Before Thurgood Marshall became the first African-American justice of the Supreme Court, he was also the most successful person to argue cases before the Supreme Court. Marshall’s commitment to the principles of the U.S. Constitution and his determination to ensure equal opportunities for African-Americans helped him play a significant role in ending segregation in public institutions.

Thurgood Marshall’s Early Days

Thurgood Marshall was born Thoroughgood Marshall on July 2, 1908, in Baltimore, Maryland. Named after a paternal grandfather, Marshall said he “got tired of spelling all that and shortened it” by the time he was in second grade.

Marshall’s father had a profound influence on his childhood, teaching him to love the U.S. Constitution. He attended Lincoln University in Pennsylvania, along with poet Langston Hughes. Marshall had planned to go to law school at the University of Maryland, but was not admitted because he was black. He turned to Howard University Law School where dean (and subsequent mentor) Charles Hamilton Houston shared his passion for the Constitution.

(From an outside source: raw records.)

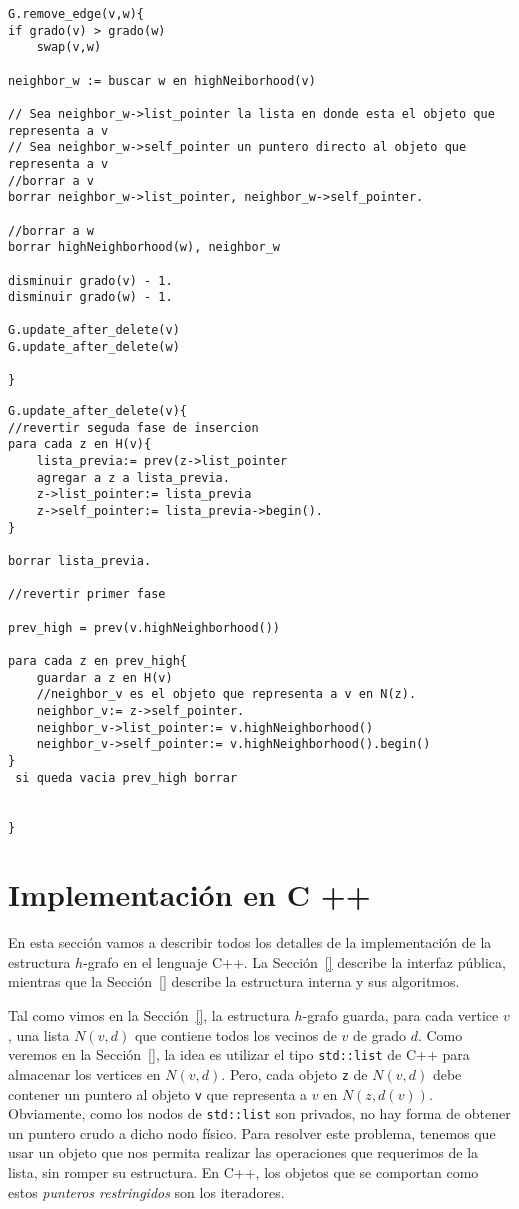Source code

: \documentclass[a4paper,12pt]{article}
\begin{document}
\begin{lstlisting}
G.remove_edge(v,w){
if grado(v) > grado(w)
	swap(v,w)
    
neighbor_w := buscar w en highNeiborhood(v)

// Sea neighbor_w->list_pointer la lista en donde esta el objeto que representa a v
// Sea neighbor_w->self_pointer un puntero directo al objeto que representa a v
//borrar a v
borrar neighbor_w->list_pointer, neighbor_w->self_pointer.

//borrar a w
borrar highNeighborhood(w), neighbor_w

disminuir grado(v) - 1.
disminuir grado(w) - 1.

G.update_after_delete(v)
G.update_after_delete(w)

}
\end{lstlisting}

\begin{lstlisting}
G.update_after_delete(v){
//revertir seguda fase de insercion
para cada z en H(v){
	lista_previa:= prev(z->list_pointer
    agregar a z a lista_previa.
    z->list_pointer:= lista_previa
    z->self_pointer:= lista_previa->begin().
}

borrar lista_previa.

//revertir primer fase

prev_high = prev(v.highNeighborhood())

para cada z en prev_high{
	guardar a z en H(v)
    //neighbor_v es el objeto que representa a v en N(z).
    neighbor_v:= z->self_pointer.
    neighbor_v->list_pointer:= v.highNeighborhood()
    neighbor_v->self_pointer:= v.highNeighborhood().begin()
}
 si queda vacia prev_high borrar


}
\end{lstlisting}


\section{Implementación en C ++}
\label{sec:c++}

En esta sección vamos a describir todos los detalles de la implementación de la estructura $h$-grafo en el lenguaje C++.  La Sección~\ref{} describe la interfaz pública, mientras que la Sección~\ref{} describe la estructura interna y sus algoritmos.  

Tal como vimos en la Sección~\ref{}, la estructura $h$-grafo guarda, para cada vertice $v$, una lista $N(v, d)$ que contiene todos los vecinos de $v$ de grado $d$.  Como veremos en la Sección~\ref{}, la idea es utilizar el tipo \texttt{std::list} de C++ para almacenar los vertices en $N(v, d)$.  Pero, cada objeto \texttt{z} de $N(v, d)$ debe contener un puntero al objeto \texttt{v} que representa a $v$ en $N(z, d(v))$.  Obviamente, como los nodos de \texttt{std::list} son privados, no hay forma de obtener un puntero crudo a dicho nodo físico.  Para resolver este problema, tenemos que usar un objeto que nos permita realizar las operaciones que requerimos de la lista, sin romper su estructura.  En C++, los objetos que se comportan como estos \emph{punteros restringidos} son los iteradores.  
\end{document}
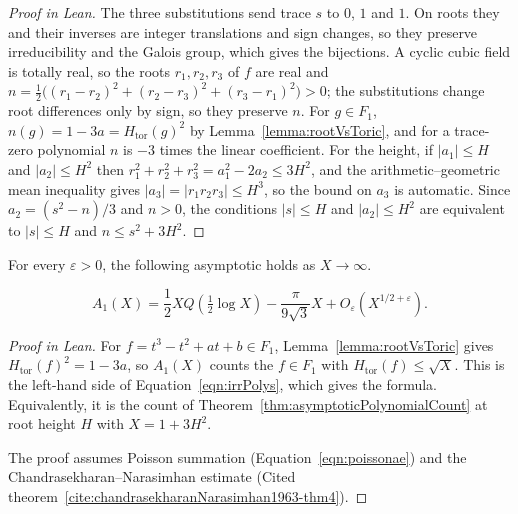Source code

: \begin{proof}[Proof in Lean]

\leanok

The three substitutions send trace $s$ to $0$, $1$ and $1$. On roots they and their inverses are integer translations and sign changes, so they preserve irreducibility and the Galois group, which gives the bijections. A cyclic cubic field is totally real, so the roots $r_1,r_2,r_3$ of $f$ are real and $n=\frac12\bigl((r_1-r_2)^2+(r_2-r_3)^2+(r_3-r_1)^2\bigr)>0$; the substitutions change root differences only by sign, so they preserve $n$. For $g\in F_1$, $n(g)=1-3a=H_{\mathrm{tor}}(g)^2$ by Lemma~\ref{lemma:rootVsToric}, and for a trace-zero polynomial $n$ is $-3$ times the linear coefficient. For the height, if $|a_1|\leq H$ and $|a_2|\leq H^2$ then $r_1^2+r_2^2+r_3^2=a_1^2-2a_2\leq3H^2$, and the arithmetic--geometric mean inequality gives $|a_3|=|r_1r_2r_3|\leq H^3$, so the bound on $a_3$ is automatic. Since $a_2=(s^2-n)/3$ and $n>0$, the conditions $|s|\leq H$ and $|a_2|\leq H^2$ are equivalent to $|s|\leq H$ and $n\leq s^2+3H^2$.

\end{proof}

\begin{equationnode}

\label{eqn:A1asymptotic}


\leanok

For every $\varepsilon>0$, the following asymptotic holds as $X\to\infty$.

\begin{equation*} A_1(X) =\frac12XQ\left(\tfrac12\log X\right) -\frac{\pi}{9\sqrt3}X +O_\varepsilon(X^{1/2+\varepsilon}). \end{equation*}

\end{equationnode}

\begin{proof}[Proof in Lean]

\leanok


For $f=t^3-t^2+at+b\in F_1$, Lemma~\ref{lemma:rootVsToric} gives $H_{\mathrm{tor}}(f)^2=1-3a$, so $A_1(X)$ counts the $f\in F_1$ with $H_{\mathrm{tor}}(f)\leq\sqrt X$. This is the left-hand side of Equation~\ref{eqn:irrPolys}, which gives the formula. Equivalently, it is the count of Theorem~\ref{thm:asymptoticPolynomialCount} at root height $H$ with $X=1+3H^2$.

The proof assumes Poisson summation (Equation~\ref{eqn:poissonae}) and the Chandrasekharan--Narasimhan estimate (Cited theorem~\ref{cite:chandrasekharanNarasimhan1963-thm4}).

\end{proof}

Alongside Houston, Marshall scored an early victory just a year after graduating magna cum laude from Howard: he sued the University of Maryland for denying admission to another African-American applicant.

Sources in this Story

Marshall’s Notable Accomplishments

Marshall rose to prominence with a 1954 case, the landmark Brown v. Board of Education of Topeka; as NAACP chief counsel, he took on the case of the plaintiffs, successfully arguing before the U.S. Supreme Court that racial segregation in public schools was unconstitutional.

In 1956, Marshall met with success again when he argued the case of Browder v. Gayle, and the Supreme Court struck down bus segregation laws in Montgomery, Alabama. The decision ended the Montgomery bus boycott inspired by Rosa Parks’ arrest.

Eleven years later, Marshall became the first African-American justice of the Supreme Court.

Marshall’s Enduring Legacy

On January 24, 1993, Thurgood Marshall died of heart failure in Bethesda, Maryland, at the age of 84. His work with the NAACP and his use of the courts to end official segregation put him alongside Martin Luther King and Malcolm X as a revered civil rights leader. He also helped to draft the constitutions of Ghana and Tanzania.

Marshall accomplished a great deal as a Supreme Court justice, and at his death, his papers went to the Library of Congress, as was customary. Marshall had stipulated, however, that the Library should make his papers available to the public, a previously unheard of allowance.

Chief Justice William Rehnquist wrote an incensed letter to the Library of Congress, criticizing its decision to follow through on Marshall’s orders. According to The New York Times, most justices maintain that the “aura of secrecy is an important factor in maintaining the Court’s authority in the eyes of the country.”

Many of Marshall’s speeches and interviews are available on the web site of biographer Juan Williams, author of “Thurgood Marshall: American Revolutionary.” In a speech commemorating the Constitution’s bicentennial, Marshall was unafraid to point out flaws in the original document, saying that it “was a product of its times, and embodied a compromise which, under other circumstances, would not have been made.”

Marshall continues to inspire the educational and legal communities. The Thurgood Marshall Law Library at the University of Maryland supports an online database of all publications of the U.S. Commission on Civil Rights, in an effort to document the Commission’s history.

The Thurgood Marshall Academy in Washington, D.C., is a charter school that prepares students to go to college and ultimately on to careers in law. It is one of many schools named for him throughout the country.